Matter of Murano v Kelly (2015 NY Slip Op 01542)

Matter of Murano v Kelly

2015 NY Slip Op 01542

Decided on February 19, 2015

Appellate Division, First Department

Published by New York State Law Reporting Bureau pursuant to Judiciary Law § 431.

This opinion is uncorrected and subject to revision before publication in the Official Reports.

Decided on February 19, 2015

Friedman, J.P., Andrias, Moskowitz, DeGrasse, Richter, JJ.

14283 100212/12

[*1] In re John Murano, Petitioner-Appellant,
vRaymond Kelly, etc., et al., Respondents-Respondents.

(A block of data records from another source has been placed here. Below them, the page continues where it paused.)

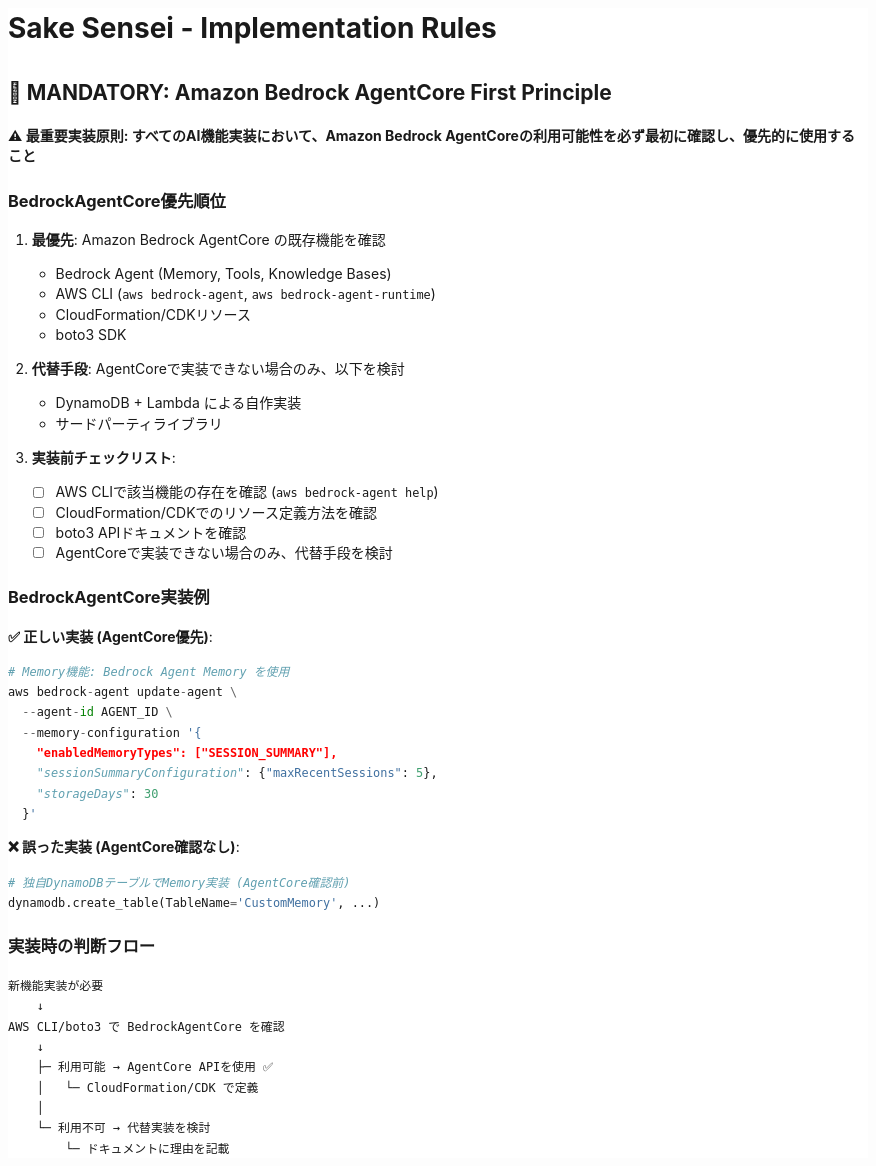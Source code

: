 # Sake Sensei - Implementation Rules

## 🔰 **MANDATORY: Amazon Bedrock AgentCore First Principle**

**⚠️ 最重要実装原則: すべてのAI機能実装において、Amazon Bedrock AgentCoreの利用可能性を必ず最初に確認し、優先的に使用すること**

### BedrockAgentCore優先順位

1. **最優先**: Amazon Bedrock AgentCore の既存機能を確認
   - Bedrock Agent (Memory, Tools, Knowledge Bases)
   - AWS CLI (`aws bedrock-agent`, `aws bedrock-agent-runtime`)
   - CloudFormation/CDKリソース
   - boto3 SDK

2. **代替手段**: AgentCoreで実装できない場合のみ、以下を検討
   - DynamoDB + Lambda による自作実装
   - サードパーティライブラリ

3. **実装前チェックリスト**:
   - [ ] AWS CLIで該当機能の存在を確認 (`aws bedrock-agent help`)
   - [ ] CloudFormation/CDKでのリソース定義方法を確認
   - [ ] boto3 APIドキュメントを確認
   - [ ] AgentCoreで実装できない場合のみ、代替手段を検討

### BedrockAgentCore実装例

**✅ 正しい実装 (AgentCore優先)**:
```python
# Memory機能: Bedrock Agent Memory を使用
aws bedrock-agent update-agent \
  --agent-id AGENT_ID \
  --memory-configuration '{
    "enabledMemoryTypes": ["SESSION_SUMMARY"],
    "sessionSummaryConfiguration": {"maxRecentSessions": 5},
    "storageDays": 30
  }'
```

**❌ 誤った実装 (AgentCore確認なし)**:
```python
# 独自DynamoDBテーブルでMemory実装 (AgentCore確認前)
dynamodb.create_table(TableName='CustomMemory', ...)
```

### 実装時の判断フロー

```
新機能実装が必要
    ↓
AWS CLI/boto3 で BedrockAgentCore を確認
    ↓
    ├─ 利用可能 → AgentCore APIを使用 ✅
    │   └─ CloudFormation/CDK で定義
    │
    └─ 利用不可 → 代替実装を検討
        └─ ドキュメントに理由を記載
```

Jeffrey L. Goldberg, P.C., Port Washington (Jeffrey L. Goldberg of counsel), for appellant.
Zachary W. Carter, Corporation Counsel, New York (Susan Paulson of counsel), for respondents.

Judgment, Supreme Court, New York County (Alice Schlesinger, J.), entered June 27, 2013, denying the petition to annul and vacate respondents' determination, dated September 27, 2011, which denied petitioner's application for accidental disability retirement benefits, and dismissing the proceeding brought pursuant to CPLR article 78, unanimously affirmed, without costs.
Credible evidence in the record existed to support respondents' determination, inasmuch as the implicit findings and recommendation of the Medical Board, upon which the Board of Trustees could rely (see Matter of Santangelo v Kelly, 81 AD3d 439 [1st Dept 2011]; Matter of Galli v Bratton, 238 AD2d 252 [1st Dept 1997]), established that petitioner was not mentally incapacitated from performing his regular duties at the time of
his retirement (see Administrative Code of the City of New York § 13-252.1[2][a]). Petitioner, who was present at Ground Zero during the September 11, 2001 attack on the World Trade Center, and thereafter worked security in the Ground Zero area, was promoted to sergeant in late September 2001 and ultimately retired in October 2010 on full service retirement, following twenty years of full duty service, with firearms, and without any need for psychiatric intervention.
THIS CONSTITUTES THE DECISION AND ORDER
OF THE SUPREME COURT, APPELLATE DIVISION, FIRST DEPARTMENT.